Préférant la prison pour un mot juste qu’une liberté à demi-mot, Georges Courtois a aujourd’hui 68 ans et habite à Nantes. Il est dehors depuis 2014, et a passé plus de la moitié de sa vie enfermé. Il raconte ici son parcours de malfaiteur professionnel et d’homme de lettres malicieux. Ses mémoires complètes, Aux marches du palais, sont sorties en librairie le 19 novembre 2015 aux éditions du Nouvel Attila.
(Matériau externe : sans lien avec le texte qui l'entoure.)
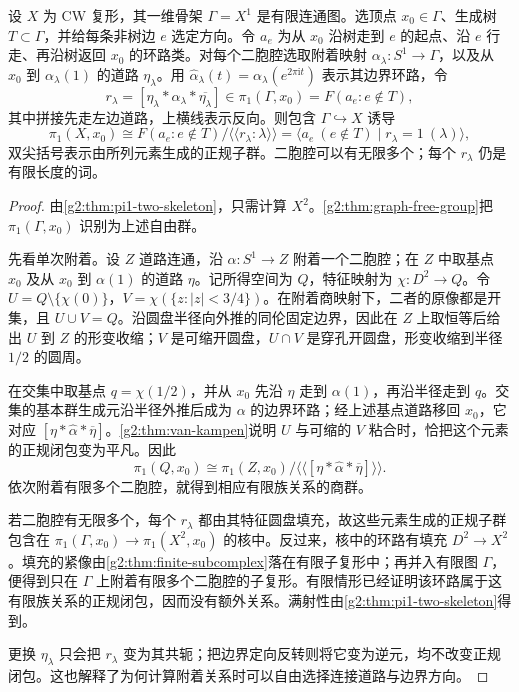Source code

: \begin{proposition}\label{g2:prop:two-cell-presentation}
	设 \(X\) 为 CW 复形，其一维骨架 \(\Gamma=X^1\) 是有限连通图。选顶点 \(x_0\in\Gamma\)、生成树 \(T\subset\Gamma\)，并给每条非树边 \(e\) 选定方向。令 \(a_e\) 为从 \(x_0\) 沿树走到 \(e\) 的起点、沿 \(e\) 行走、再沿树返回 \(x_0\) 的环路类。对每个二胞腔选取附着映射 \(\alpha_\lambda:S^1\to\Gamma\)，以及从 \(x_0\) 到 \(\alpha_\lambda(1)\) 的道路 \(\eta_\lambda\)。用 \(\widehat\alpha_\lambda(t)=\alpha_\lambda(e^{2\pi\mathrm{i}t})\) 表示其边界环路，令
	\[
		r_\lambda=[\eta_\lambda*\widehat\alpha_\lambda*\overline{\eta_\lambda}]
		\in\pi_1(\Gamma,x_0)=F(a_e:e\notin T),
	\]
	其中拼接先走左边道路，上横线表示反向。则包含 \(\Gamma\hookrightarrow X\) 诱导
	\[
		\pi_1(X,x_0)\cong
		F(a_e:e\notin T)\big/\langle\!\langle r_\lambda:\lambda\rangle\!\rangle
		=\langle a_e\ (e\notin T)\mid r_\lambda=1\ (\lambda)\rangle,
	\]
	双尖括号表示由所列元素生成的正规子群。二胞腔可以有无限多个；每个 \(r_\lambda\) 仍是有限长度的词。
\end{proposition}
\begin{proof}
	由\cref{g2:thm:pi1-two-skeleton}，只需计算 \(X^2\)。\cref{g2:thm:graph-free-group}把 \(\pi_1(\Gamma,x_0)\) 识别为上述自由群。

	先看单次附着。设 \(Z\) 道路连通，沿 \(\alpha:S^1\to Z\) 附着一个二胞腔；在 \(Z\) 中取基点 \(x_0\) 及从 \(x_0\) 到 \(\alpha(1)\) 的道路 \(\eta\)。记所得空间为 \(Q\)，特征映射为 \(\chi:D^2\to Q\)。令 \(U=Q\setminus\{\chi(0)\}\)，\(V=\chi(\{z:|z|<3/4\})\)。在附着商映射下，二者的原像都是开集，且 \(U\cup V=Q\)。沿圆盘半径向外推的同伦固定边界，因此在 \(Z\) 上取恒等后给出 \(U\) 到 \(Z\) 的形变收缩；\(V\) 是可缩开圆盘，\(U\cap V\) 是穿孔开圆盘，形变收缩到半径 \(1/2\) 的圆周。

	在交集中取基点 \(q=\chi(1/2)\)，并从 \(x_0\) 先沿 \(\eta\) 走到 \(\alpha(1)\)，再沿半径走到 \(q\)。交集的基本群生成元沿半径外推后成为 \(\alpha\) 的边界环路；经上述基点道路移回 \(x_0\)，它对应 \([\eta*\widehat\alpha*\overline\eta]\)。\cref{g2:thm:van-kampen}说明 \(U\) 与可缩的 \(V\) 粘合时，恰把这个元素的正规闭包变为平凡。因此
	\[
		\pi_1(Q,x_0)\cong
		\pi_1(Z,x_0)\big/\langle\!\langle
		[\eta*\widehat\alpha*\overline\eta]\rangle\!\rangle.
	\]
	依次附着有限多个二胞腔，就得到相应有限族关系的商群。

	若二胞腔有无限多个，每个 \(r_\lambda\) 都由其特征圆盘填充，故这些元素生成的正规子群包含在 \(\pi_1(\Gamma,x_0)\to\pi_1(X^2,x_0)\) 的核中。反过来，核中的环路有填充 \(D^2\to X^2\)。填充的紧像由\cref{g2:thm:finite-subcomplex}落在有限子复形中；再并入有限图 \(\Gamma\)，便得到只在 \(\Gamma\) 上附着有限多个二胞腔的子复形。有限情形已经证明该环路属于这有限族关系的正规闭包，因而没有额外关系。满射性由\cref{g2:thm:pi1-two-skeleton}得到。

	更换 \(\eta_\lambda\) 只会把 \(r_\lambda\) 变为其共轭；把边界定向反转则将它变为逆元，均不改变正规闭包。这也解释了为何计算附着关系时可以自由选择连接道路与边界方向。
\end{proof}

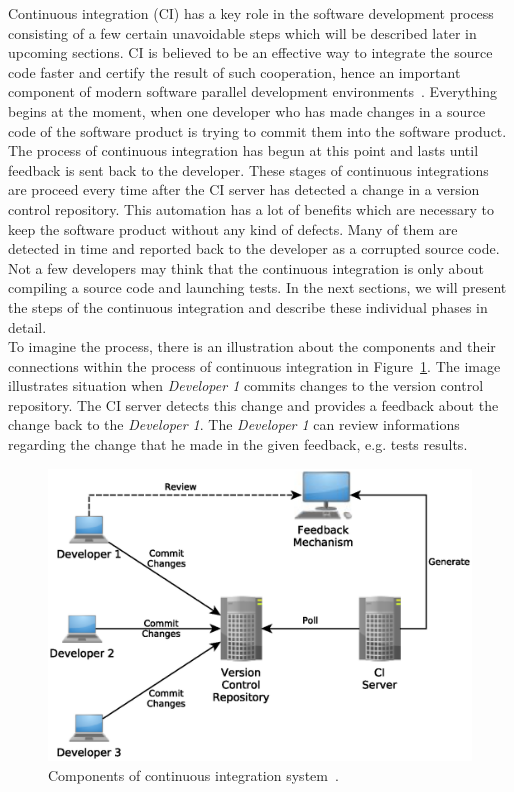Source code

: Continuous integration (CI) has a key role in the software development process consisting of a few certain unavoidable steps which will be described later in upcoming sections. CI is believed to be an effective way to integrate the source code faster and certify the result of such cooperation, hence an important component of modern software parallel development environments~\cite{ResultsOfCIbuild}. Everything begins at the moment, when one developer who has made changes in a source code of the software product is trying to commit them into the software product. The process of continuous integration has begun at this point and lasts until feedback is sent back to the developer. These stages of continuous integrations are proceed every time after the CI server has detected a change in a version control repository. This automation has a lot of benefits which are necessary to keep the software product without any kind of defects. Many of them are detected in time and reported back to the developer as a corrupted source code. Not a few developers may think that the continuous integration is only about compiling a source code and launching tests. In the next sections, we will present the steps of the continuous integration and describe these individual phases in detail.\\

To imagine the process, there is an illustration about the components and their connections within the process of continuous integration in Figure~\ref{fig:cocis}. The image illustrates situation when \textit{Developer 1} commits changes to the version control repository. The CI server detects this change and provides a feedback about the change back to the \textit{Developer 1}. The \textit{Developer 1} can review informations regarding the change that he made in the given feedback, e.g. tests results.

\begin{figure}[H]
    \centering
    \includegraphics[scale=0.6]{yEd/components_of_CI_system.eps}
    \caption{Components of continuous integration system~\cite{CIbook}.}
    \label{fig:cocis}
\end{figure}

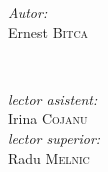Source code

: \begin{titlepage}
\begin{center}
\begin{minipage}{0.4\textwidth}
\begin{flushleft} \large
\emph{Autor:}\\
		Ernest \textsc{Bitca}
		\end{flushleft}
		\end{minipage}
		~
		\begin{minipage}{0.4\textwidth}
		\begin{flushright} \large
		\emph{lector asistent:} \\
			Irina \textsc{Cojanu} \\ %
			\emph{lector superior:} \\
				Radu \textsc{Melnic} %
				\end{flushright}
				\end{minipage}\\[4cm]

				\vspace{5 mm}






					\vfill %
					\end{center}

					\end{titlepage}


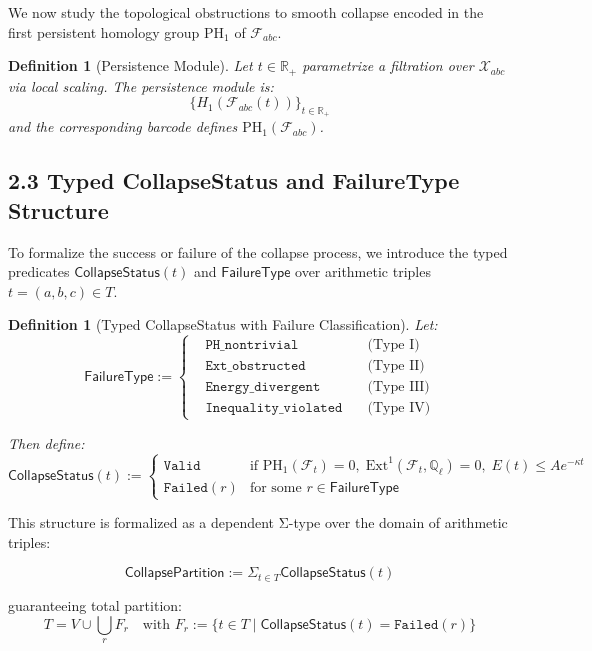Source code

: \documentclass[11pt]{article}
\newtheorem{definition}[theorem]{Definition}
\begin{document}
We now study the topological obstructions to smooth collapse encoded in the first persistent homology group $\mathrm{PH}_1$ of $\mathcal{F}_{abc}$.

\begin{definition}[Persistence Module]
Let $t \in \mathbb{R}_+$ parametrize a filtration over $\mathcal{X}_{abc}$ via local scaling. The persistence module is:
\[
\{ H_1(\mathcal{F}_{abc}(t)) \}_{t \in \mathbb{R}_+}
\]
and the corresponding barcode defines $\mathrm{PH}_1(\mathcal{F}_{abc})$.
\end{definition}

\subsection{2.3 Typed CollapseStatus and FailureType Structure}

To formalize the success or failure of the collapse process, we introduce the typed predicates \( \mathsf{CollapseStatus}(t) \) and \( \mathsf{FailureType} \) over arithmetic triples \( t = (a,b,c) \in T \).

\begin{definition}[Typed CollapseStatus with Failure Classification]
Let:
\[
\mathsf{FailureType} := \left\{
\begin{aligned}
& \texttt{PH\_nontrivial} \quad & \text{(Type I)} \\
& \texttt{Ext\_obstructed} \quad & \text{(Type II)} \\
& \texttt{Energy\_divergent} \quad & \text{(Type III)} \\
& \texttt{Inequality\_violated} \quad & \text{(Type IV)}
\end{aligned}
\right.
\]

Then define:
\[
\mathsf{CollapseStatus}(t) :=
\begin{cases}
\texttt{Valid} & \text{if } \mathrm{PH}_1(\mathcal{F}_t) = 0,\; \mathrm{Ext}^1(\mathcal{F}_t, \mathbb{Q}_\ell) = 0,\; E(t) \leq A e^{-\kappa t} \\
\texttt{Failed}(r) & \text{for some } r \in \mathsf{FailureType}
\end{cases}
\]
\end{definition}

This structure is formalized as a dependent Σ-type over the domain of arithmetic triples:

\[
\mathsf{CollapsePartition} := \Sigma_{t \in T} \mathsf{CollapseStatus}(t)
\]

guaranteeing total partition:
\[
T = V \cup \bigcup_r F_r
\quad \text{with } F_r := \{ t \in T \mid \mathsf{CollapseStatus}(t) = \texttt{Failed}(r) \}
\]
\end{document}
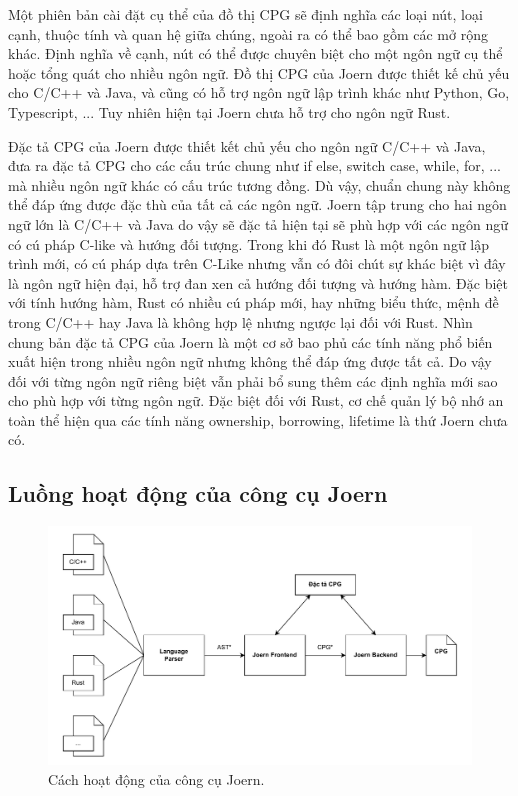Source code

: Một phiên bản cài đặt cụ thể của đồ thị CPG sẽ định nghĩa các loại nút, loại cạnh, thuộc tính và quan hệ giữa chúng, ngoài ra có thể bao gồm các mở rộng khác.
Định nghĩa về cạnh, nút có thể được chuyên biệt cho một ngôn ngữ cụ thể hoặc tổng quát cho nhiều ngôn ngữ.
Đồ thị CPG của Joern được thiết kế chủ yếu cho C/C++ và Java, và cũng có hỗ trợ ngôn ngữ lập trình khác như Python, Go,  Typescript, ...
Tuy nhiên hiện tại Joern chưa hỗ trợ cho ngôn ngữ Rust.

Đặc tả CPG của Joern được thiết kết chủ yếu cho ngôn ngữ C/C++ và Java, đưa ra đặc tả CPG cho các cấu trúc chung như if else, switch case, while, for, ... mà nhiều ngôn ngữ khác có cấu trúc tương đồng.
Dù vậy, chuẩn chung này không thể đáp ứng được đặc thù của tất cả các ngôn ngữ.
Joern tập trung cho hai ngôn ngữ lớn là C/C++ và Java do vậy sẽ đặc tả hiện tại sẽ phù hợp với các ngôn ngữ có cú pháp C-like và hướng đối tượng.
Trong khi đó Rust là một ngôn ngữ lập trình mới, có cú pháp dựa trên C-Like nhưng vẫn có đôi chút sự khác biệt vì đây là ngôn ngữ hiện đại, hỗ trợ đan xen cả hướng đối tượng và hướng hàm.
Đặc biệt với tính hướng hàm, Rust có nhiều cú pháp mới, hay những biểu thức, mệnh đề trong C/C++ hay Java là không hợp lệ nhưng ngược lại đối với Rust.
Nhìn chung bản đặc tả CPG của Joern là một cơ sở bao phủ các tính năng phổ biến xuất hiện trong nhiều ngôn ngữ nhưng không thể đáp ứng được tất cả.
Do vậy đối với từng ngôn ngữ riêng biệt vẫn phải bổ sung thêm các định nghĩa mới sao cho phù hợp với từng ngôn ngữ.
Đặc biệt đối với Rust, cơ chế quản lý bộ nhớ an toàn thể hiện qua các tính năng ownership, borrowing, lifetime là thứ Joern chưa có.

\subsection{Luồng hoạt động của công cụ Joern}
\label{sec:joern_flow}

\begin{figure}[H]
  \includegraphics[width=1\columnwidth]{figures/c2/c2_frontend_backend.drawio.pdf}
  \centering
  \caption{Cách hoạt động của công cụ Joern.}
  \label{img:c2_frontend_backend}
\end{figure}

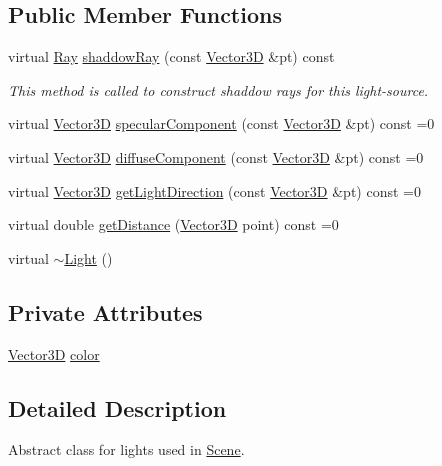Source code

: \subsection*{Public Member Functions}
\begin{DoxyCompactItemize}
\item 
virtual \hyperlink{classRay}{Ray} \hyperlink{classLight_a840602e294c62366a0699e8a38c447bd}{shaddow\+Ray} (const \hyperlink{classVector3D}{Vector3D} \&pt) const 
\begin{DoxyCompactList}\small\item\em This method is called to construct shaddow rays for this light-\/source. \end{DoxyCompactList}\item 
virtual \hyperlink{classVector3D}{Vector3D} \hyperlink{classLight_a2a4cdf8081c2cab02757c2464610a32f}{specular\+Component} (const \hyperlink{classVector3D}{Vector3D} \&pt) const =0
\item 
virtual \hyperlink{classVector3D}{Vector3D} \hyperlink{classLight_af5dc859ada149ca54ec5088e1c33deb4}{diffuse\+Component} (const \hyperlink{classVector3D}{Vector3D} \&pt) const =0
\item 
virtual \hyperlink{classVector3D}{Vector3D} \hyperlink{classLight_ac075908cf22e9ca9f289c1226d133664}{get\+Light\+Direction} (const \hyperlink{classVector3D}{Vector3D} \&pt) const =0
\item 
virtual double \hyperlink{classLight_a4a7a5a9d4fc67da122c3ce75f6075093}{get\+Distance} (\hyperlink{classVector3D}{Vector3D} point) const =0
\item 
virtual \hyperlink{classLight_abe675054027c4b4a4f3e9a31d330931f}{$\sim$\+Light} ()
\end{DoxyCompactItemize}
\subsection*{Private Attributes}
\begin{DoxyCompactItemize}
\item 
\hyperlink{classVector3D}{Vector3D} \hyperlink{classLight_aea5f05e83e7f64b0a9360a52bcef2250}{color}
\end{DoxyCompactItemize}


\subsection{Detailed Description}
Abstract class for lights used in \hyperlink{classScene}{Scene}.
Extrait de l’entretien réalisé par Clémence Durand et Ferdinand Cazalis, "Autoportrait en cagoule" pour le numéro "Bout d’ficelle" de la revue Jef Klak (mai 2015) :
« Dans les prisons de Nantes
En 1974, je faisais une licence de droit à la maison d’arrêt d’Angers, quand il y a eu les mutineries. Ç’a été les pires, avec les prisons qui brûlaient et pas mal de morts parmi les prisonniers. En réalité, ce genre de choses, ça se passe dans une ambiance de fête. Je veux dire, personne n’est conscient de la gravité. Il y avait déjà la radio et la presse quotidienne dans les prisons, donc on savait tout ce qui se passait ailleurs : quand ça en attaque une, c’est fini, les autres s’y mettent aussi.
Y’a des mecs qui subissent des trucs sévères en prison, et pour eux, c’est chaud, ils finissent dans un état lamentable. Moi, j’ai toujours essayé de me mettre en isolement, pour avoir la paix. Je me disais que l’enfermement, c’est comme un sportif qui a un accident grave et se retrouve sur le banc : il ne regrette pas. Il vit pas son handicap comme une fatalité terrible, mais il le lie à ce qu’il aimait faire. Donc ça atténue le truc.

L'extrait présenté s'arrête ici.